Le coupable, Mohamed Ali Belhaj, est loin d’être un inconnu des services de police. Délinquant multirécidiviste, il était activement recherché par les autorités au moment des faits. Pourtant, malgré la gravité du crime et le passif judiciaire du meurtrier, la justice tunisienne a choisi de réduire sa peine de manière inexplicable.
Initialement condamné à 20 ans de réclusion, Mohamed Ali Belhaj a vu sa peine réduite à… 3 ans de prison seulement par la Cour d’appel de Tunis (affaire n°41424 – chambre criminelle n°23), lors de l’audience du 8 avril 2025. Une décision qui suscite l’indignation, l’incompréhension, et surtout la colère.
Un jugement qui interroge
Comment expliquer un tel allègement de peine pour un meurtre aussi brutal ? Comment justifier la clémence de la justice envers un individu au casier chargé, en fuite au moment des faits, et reconnu coupable d’un homicide volontaire ? Ces questions brûlantes restent pour l’instant sans réponse, alimentant les soupçons de dysfonctionnements graves, voire de corruption au sein de l’institution judiciaire.
De nombreux observateurs et militants des droits humains expriment leurs inquiétudes face à ce qu’ils considèrent comme une atteinte au principe fondamental d’égalité devant la loi. « Ce verdict n’est pas seulement une insulte à la mémoire d’Achref, c’est une gifle à tous les Tunisiens qui croient encore en la justice », déclare une militante associative.
Des appels à la transparence
Des voix commencent à s’élever, réclamant l’ouverture d’une enquête indépendante pour faire toute la lumière sur les circonstances de ce jugement controversé.

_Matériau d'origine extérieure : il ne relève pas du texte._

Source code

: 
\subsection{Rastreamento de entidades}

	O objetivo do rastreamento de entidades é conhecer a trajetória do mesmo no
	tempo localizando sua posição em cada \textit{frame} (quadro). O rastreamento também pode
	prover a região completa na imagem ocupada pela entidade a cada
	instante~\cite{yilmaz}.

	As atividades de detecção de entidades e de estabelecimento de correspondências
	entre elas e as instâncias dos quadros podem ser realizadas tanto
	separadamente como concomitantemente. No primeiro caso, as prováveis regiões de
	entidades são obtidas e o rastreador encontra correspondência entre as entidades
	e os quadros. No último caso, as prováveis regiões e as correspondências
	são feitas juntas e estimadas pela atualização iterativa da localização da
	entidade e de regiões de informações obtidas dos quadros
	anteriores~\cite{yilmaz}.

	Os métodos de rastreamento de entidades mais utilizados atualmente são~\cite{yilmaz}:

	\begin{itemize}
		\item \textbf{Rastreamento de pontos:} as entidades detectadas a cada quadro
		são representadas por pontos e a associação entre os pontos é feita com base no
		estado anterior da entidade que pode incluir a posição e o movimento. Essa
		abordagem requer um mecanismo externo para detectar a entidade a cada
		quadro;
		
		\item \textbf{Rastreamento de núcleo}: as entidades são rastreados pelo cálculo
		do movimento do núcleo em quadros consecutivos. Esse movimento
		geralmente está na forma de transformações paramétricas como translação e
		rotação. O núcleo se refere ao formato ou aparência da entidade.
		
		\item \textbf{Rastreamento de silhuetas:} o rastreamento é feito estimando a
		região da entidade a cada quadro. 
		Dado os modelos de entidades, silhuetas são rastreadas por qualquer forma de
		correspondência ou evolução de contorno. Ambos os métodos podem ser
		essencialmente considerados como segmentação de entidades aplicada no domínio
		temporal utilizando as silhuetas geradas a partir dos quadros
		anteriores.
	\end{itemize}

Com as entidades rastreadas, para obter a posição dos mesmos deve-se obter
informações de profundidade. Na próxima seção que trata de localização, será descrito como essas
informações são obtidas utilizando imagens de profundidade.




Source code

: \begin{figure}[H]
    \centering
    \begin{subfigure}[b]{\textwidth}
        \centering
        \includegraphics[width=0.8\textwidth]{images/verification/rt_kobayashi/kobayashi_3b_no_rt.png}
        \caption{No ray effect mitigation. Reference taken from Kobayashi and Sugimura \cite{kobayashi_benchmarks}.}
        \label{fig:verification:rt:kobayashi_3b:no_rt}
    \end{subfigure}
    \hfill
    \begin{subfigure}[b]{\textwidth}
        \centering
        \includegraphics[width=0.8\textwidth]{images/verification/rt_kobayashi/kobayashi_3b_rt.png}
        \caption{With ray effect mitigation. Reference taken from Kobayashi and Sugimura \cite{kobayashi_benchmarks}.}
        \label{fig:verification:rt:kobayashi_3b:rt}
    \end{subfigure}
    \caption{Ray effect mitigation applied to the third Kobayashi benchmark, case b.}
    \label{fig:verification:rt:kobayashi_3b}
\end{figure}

Plusieurs ONG locales appellent le ministère de la Justice à agir et à garantir que de telles affaires soient traitées avec rigueur, indépendamment de toute influence politique, sociale ou financière.
La famille Belhaj, anéantie par la perte d’Achref, se bat aujourd’hui pour une seule chose : la vérité. Elle demande que justice soit rendue, pas uniquement dans les textes, mais dans les faits.
« On a tué mon fils une première fois avec un couteau. Et maintenant, on le tue une seconde fois avec un verdict », confie la mère de la victime, la voix brisée par l’émotion.
Une justice en péril ?
Au-delà du cas d’Achref, cette affaire soulève un enjeu plus large : celui de la crédibilité du système judiciaire tunisien. Si la vie d’un jeune homme peut être troquée contre trois ans d’enfermement pour son assassin, que reste-t-il du sens même de la justice ?
Le silence des autorités ne fait qu’amplifier la défiance. L’opinion publique, elle, n’oubliera pas. Et tant que la lumière ne sera pas faite, le nom d’Achref Belhaj restera le symbole d’une justice qui vacille, et d’un pays qui, peut-être, a oublié que la vie humaine ne se négocie pas.